### Task goal
Starting with the first line, transcribe the material exactly through to the last.

### Data shown
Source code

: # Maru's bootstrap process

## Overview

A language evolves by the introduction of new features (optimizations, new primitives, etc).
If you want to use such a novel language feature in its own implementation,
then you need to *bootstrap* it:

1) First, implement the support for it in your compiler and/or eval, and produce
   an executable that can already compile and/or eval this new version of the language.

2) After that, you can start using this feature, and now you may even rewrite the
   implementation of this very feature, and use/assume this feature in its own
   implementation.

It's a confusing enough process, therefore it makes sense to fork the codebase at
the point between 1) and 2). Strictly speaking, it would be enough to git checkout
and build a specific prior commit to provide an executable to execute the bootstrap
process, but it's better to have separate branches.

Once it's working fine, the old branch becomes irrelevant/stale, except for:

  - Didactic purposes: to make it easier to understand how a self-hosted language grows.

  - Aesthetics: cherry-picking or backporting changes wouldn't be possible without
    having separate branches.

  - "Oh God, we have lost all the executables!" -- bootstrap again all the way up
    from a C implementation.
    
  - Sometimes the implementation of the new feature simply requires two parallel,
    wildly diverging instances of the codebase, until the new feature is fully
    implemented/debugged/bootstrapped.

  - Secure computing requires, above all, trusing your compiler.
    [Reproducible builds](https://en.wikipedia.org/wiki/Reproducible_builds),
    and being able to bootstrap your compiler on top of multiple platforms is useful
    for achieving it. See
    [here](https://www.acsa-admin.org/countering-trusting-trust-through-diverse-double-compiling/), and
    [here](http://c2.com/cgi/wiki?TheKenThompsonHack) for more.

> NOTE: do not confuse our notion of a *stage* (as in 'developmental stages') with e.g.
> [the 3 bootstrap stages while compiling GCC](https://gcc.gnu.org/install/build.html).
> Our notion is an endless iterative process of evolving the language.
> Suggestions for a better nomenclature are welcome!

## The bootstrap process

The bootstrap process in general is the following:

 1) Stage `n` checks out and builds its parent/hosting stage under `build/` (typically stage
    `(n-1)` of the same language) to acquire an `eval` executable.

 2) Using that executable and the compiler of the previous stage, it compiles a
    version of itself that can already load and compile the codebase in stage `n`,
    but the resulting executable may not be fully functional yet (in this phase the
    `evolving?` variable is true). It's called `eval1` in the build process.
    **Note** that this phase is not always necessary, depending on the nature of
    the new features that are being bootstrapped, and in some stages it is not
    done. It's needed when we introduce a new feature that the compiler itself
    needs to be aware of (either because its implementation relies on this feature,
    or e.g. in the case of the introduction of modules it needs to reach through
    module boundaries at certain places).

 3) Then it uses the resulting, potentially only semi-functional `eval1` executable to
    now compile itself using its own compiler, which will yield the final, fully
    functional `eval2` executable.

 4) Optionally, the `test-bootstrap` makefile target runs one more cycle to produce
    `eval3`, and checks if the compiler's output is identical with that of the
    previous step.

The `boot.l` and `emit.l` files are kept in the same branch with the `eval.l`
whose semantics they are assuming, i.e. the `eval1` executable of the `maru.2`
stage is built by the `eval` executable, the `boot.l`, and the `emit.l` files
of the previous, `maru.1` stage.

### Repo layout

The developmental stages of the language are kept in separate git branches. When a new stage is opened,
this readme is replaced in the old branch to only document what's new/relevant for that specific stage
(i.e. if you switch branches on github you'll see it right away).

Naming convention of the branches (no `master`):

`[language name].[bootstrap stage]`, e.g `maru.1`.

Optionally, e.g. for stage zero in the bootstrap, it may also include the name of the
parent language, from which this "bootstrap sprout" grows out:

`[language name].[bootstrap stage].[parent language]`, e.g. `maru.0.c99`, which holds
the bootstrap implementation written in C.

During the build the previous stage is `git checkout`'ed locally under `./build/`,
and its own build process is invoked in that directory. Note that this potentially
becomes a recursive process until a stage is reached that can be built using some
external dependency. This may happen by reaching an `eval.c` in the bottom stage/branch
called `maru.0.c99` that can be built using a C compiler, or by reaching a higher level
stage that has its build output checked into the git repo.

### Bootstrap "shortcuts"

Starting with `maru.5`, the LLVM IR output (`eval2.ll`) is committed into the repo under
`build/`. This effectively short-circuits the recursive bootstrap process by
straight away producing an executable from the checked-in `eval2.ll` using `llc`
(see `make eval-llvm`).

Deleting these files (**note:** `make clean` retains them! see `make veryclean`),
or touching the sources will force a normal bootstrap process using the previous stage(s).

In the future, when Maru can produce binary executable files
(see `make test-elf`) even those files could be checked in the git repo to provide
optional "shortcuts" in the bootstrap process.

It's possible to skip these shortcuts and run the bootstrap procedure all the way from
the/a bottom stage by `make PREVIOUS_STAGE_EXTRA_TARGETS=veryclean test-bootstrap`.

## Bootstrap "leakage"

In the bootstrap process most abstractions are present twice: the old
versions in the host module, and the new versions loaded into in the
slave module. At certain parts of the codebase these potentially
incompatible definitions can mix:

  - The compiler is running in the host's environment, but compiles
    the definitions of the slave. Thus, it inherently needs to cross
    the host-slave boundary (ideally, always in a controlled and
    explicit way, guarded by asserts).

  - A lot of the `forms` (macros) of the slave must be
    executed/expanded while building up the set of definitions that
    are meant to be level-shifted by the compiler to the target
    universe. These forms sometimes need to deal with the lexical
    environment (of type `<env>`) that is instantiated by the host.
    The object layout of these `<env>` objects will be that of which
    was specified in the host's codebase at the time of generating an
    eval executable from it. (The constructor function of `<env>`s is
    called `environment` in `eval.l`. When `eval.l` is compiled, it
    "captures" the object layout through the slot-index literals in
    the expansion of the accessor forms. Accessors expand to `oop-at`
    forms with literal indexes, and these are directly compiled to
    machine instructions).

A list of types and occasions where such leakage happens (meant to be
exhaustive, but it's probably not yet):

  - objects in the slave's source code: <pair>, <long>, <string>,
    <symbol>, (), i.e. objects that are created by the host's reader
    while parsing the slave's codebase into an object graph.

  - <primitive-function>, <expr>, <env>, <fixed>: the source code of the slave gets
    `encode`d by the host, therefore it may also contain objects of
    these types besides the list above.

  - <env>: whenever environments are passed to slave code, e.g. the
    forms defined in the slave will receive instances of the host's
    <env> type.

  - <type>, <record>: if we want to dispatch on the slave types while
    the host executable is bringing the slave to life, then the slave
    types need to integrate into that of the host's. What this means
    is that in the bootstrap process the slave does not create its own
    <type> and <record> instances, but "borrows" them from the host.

### Task output
Source code

: # Maru's bootstrap process

## Overview

A language evolves by the introduction of new features (optimizations, new primitives, etc).
If you want to use such a novel language feature in its own implementation,
then you need to *bootstrap* it:

1) First, implement the support for it in your compiler and/or eval, and produce
   an executable that can already compile and/or eval this new version of the language.

2) After that, you can start using this feature, and now you may even rewrite the
   implementation of this very feature, and use/assume this feature in its own
   implementation.

It's a confusing enough process, therefore it makes sense to fork the codebase at
the point between 1) and 2). Strictly speaking, it would be enough to git checkout
and build a specific prior commit to provide an executable to execute the bootstrap
process, but it's better to have separate branches.

Once it's working fine, the old branch becomes irrelevant/stale, except for:

  - Didactic purposes: to make it easier to understand how a self-hosted language grows.

  - Aesthetics: cherry-picking or backporting changes wouldn't be possible without
    having separate branches.

  - "Oh God, we have lost all the executables!" -- bootstrap again all the way up
    from a C implementation.
    
  - Sometimes the implementation of the new feature simply requires two parallel,
    wildly diverging instances of the codebase, until the new feature is fully
    implemented/debugged/bootstrapped.

  - Secure computing requires, above all, trusing your compiler.
    [Reproducible builds](https://en.wikipedia.org/wiki/Reproducible_builds),
    and being able to bootstrap your compiler on top of multiple platforms is useful
    for achieving it. See
    [here](https://www.acsa-admin.org/countering-trusting-trust-through-diverse-double-compiling/), and
    [here](http://c2.com/cgi/wiki?TheKenThompsonHack) for more.

> NOTE: do not confuse our notion of a *stage* (as in 'developmental stages') with e.g.
> [the 3 bootstrap stages while compiling GCC](https://gcc.gnu.org/install/build.html).
> Our notion is an endless iterative process of evolving the language.
> Suggestions for a better nomenclature are welcome!

## The bootstrap process

The bootstrap process in general is the following:

 1) Stage `n` checks out and builds its parent/hosting stage under `build/` (typically stage
    `(n-1)` of the same language) to acquire an `eval` executable.

 2) Using that executable and the compiler of the previous stage, it compiles a
    version of itself that can already load and compile the codebase in stage `n`,
    but the resulting executable may not be fully functional yet (in this phase the
    `evolving?` variable is true). It's called `eval1` in the build process.
    **Note** that this phase is not always necessary, depending on the nature of
    the new features that are being bootstrapped, and in some stages it is not
    done. It's needed when we introduce a new feature that the compiler itself
    needs to be aware of (either because its implementation relies on this feature,
    or e.g. in the case of the introduction of modules it needs to reach through
    module boundaries at certain places).

 3) Then it uses the resulting, potentially only semi-functional `eval1` executable to
    now compile itself using its own compiler, which will yield the final, fully
    functional `eval2` executable.

 4) Optionally, the `test-bootstrap` makefile target runs one more cycle to produce
    `eval3`, and checks if the compiler's output is identical with that of the
    previous step.

The `boot.l` and `emit.l` files are kept in the same branch with the `eval.l`
whose semantics they are assuming, i.e. the `eval1` executable of the `maru.2`
stage is built by the `eval` executable, the `boot.l`, and the `emit.l` files
of the previous, `maru.1` stage.

### Repo layout

The developmental stages of the language are kept in separate git branches. When a new stage is opened,
this readme is replaced in the old branch to only document what's new/relevant for that specific stage
(i.e. if you switch branches on github you'll see it right away).

Naming convention of the branches (no `master`):

`[language name].[bootstrap stage]`, e.g `maru.1`.

Optionally, e.g. for stage zero in the bootstrap, it may also include the name of the
parent language, from which this "bootstrap sprout" grows out:

`[language name].[bootstrap stage].[parent language]`, e.g. `maru.0.c99`, which holds
the bootstrap implementation written in C.

During the build the previous stage is `git checkout`'ed locally under `./build/`,
and its own build process is invoked in that directory. Note that this potentially
becomes a recursive process until a stage is reached that can be built using some
external dependency. This may happen by reaching an `eval.c` in the bottom stage/branch
called `maru.0.c99` that can be built using a C compiler, or by reaching a higher level
stage that has its build output checked into the git repo.

### Bootstrap "shortcuts"

Starting with `maru.5`, the LLVM IR output (`eval2.ll`) is committed into the repo under
`build/`. This effectively short-circuits the recursive bootstrap process by
straight away producing an executable from the checked-in `eval2.ll` using `llc`
(see `make eval-llvm`).

Deleting these files (**note:** `make clean` retains them! see `make veryclean`),
or touching the sources will force a normal bootstrap process using the previous stage(s).

In the future, when Maru can produce binary executable files
(see `make test-elf`) even those files could be checked in the git repo to provide
optional "shortcuts" in the bootstrap process.

It's possible to skip these shortcuts and run the bootstrap procedure all the way from
the/a bottom stage by `make PREVIOUS_STAGE_EXTRA_TARGETS=veryclean test-bootstrap`.

## Bootstrap "leakage"

In the bootstrap process most abstractions are present twice: the old
versions in the host module, and the new versions loaded into in the
slave module. At certain parts of the codebase these potentially
incompatible definitions can mix:

  - The compiler is running in the host's environment, but compiles
    the definitions of the slave. Thus, it inherently needs to cross
    the host-slave boundary (ideally, always in a controlled and
    explicit way, guarded by asserts).

  - A lot of the `forms` (macros) of the slave must be
    executed/expanded while building up the set of definitions that
    are meant to be level-shifted by the compiler to the target
    universe. These forms sometimes need to deal with the lexical
    environment (of type `<env>`) that is instantiated by the host.
    The object layout of these `<env>` objects will be that of which
    was specified in the host's codebase at the time of generating an
    eval executable from it. (The constructor function of `<env>`s is
    called `environment` in `eval.l`. When `eval.l` is compiled, it
    "captures" the object layout through the slot-index literals in
    the expansion of the accessor forms. Accessors expand to `oop-at`
    forms with literal indexes, and these are directly compiled to
    machine instructions).

A list of types and occasions where such leakage happens (meant to be
exhaustive, but it's probably not yet):

  - objects in the slave's source code: <pair>, <long>, <string>,
    <symbol>, (), i.e. objects that are created by the host's reader
    while parsing the slave's codebase into an object graph.

  - <primitive-function>, <expr>, <env>, <fixed>: the source code of the slave gets
    `encode`d by the host, therefore it may also contain objects of
    these types besides the list above.

  - <env>: whenever environments are passed to slave code, e.g. the
    forms defined in the slave will receive instances of the host's
    <env> type.

  - <type>, <record>: if we want to dispatch on the slave types while
    the host executable is bringing the slave to life, then the slave
    types need to integrate into that of the host's. What this means
    is that in the bootstrap process the slave does not create its own
    <type> and <record> instances, but "borrows" them from the host.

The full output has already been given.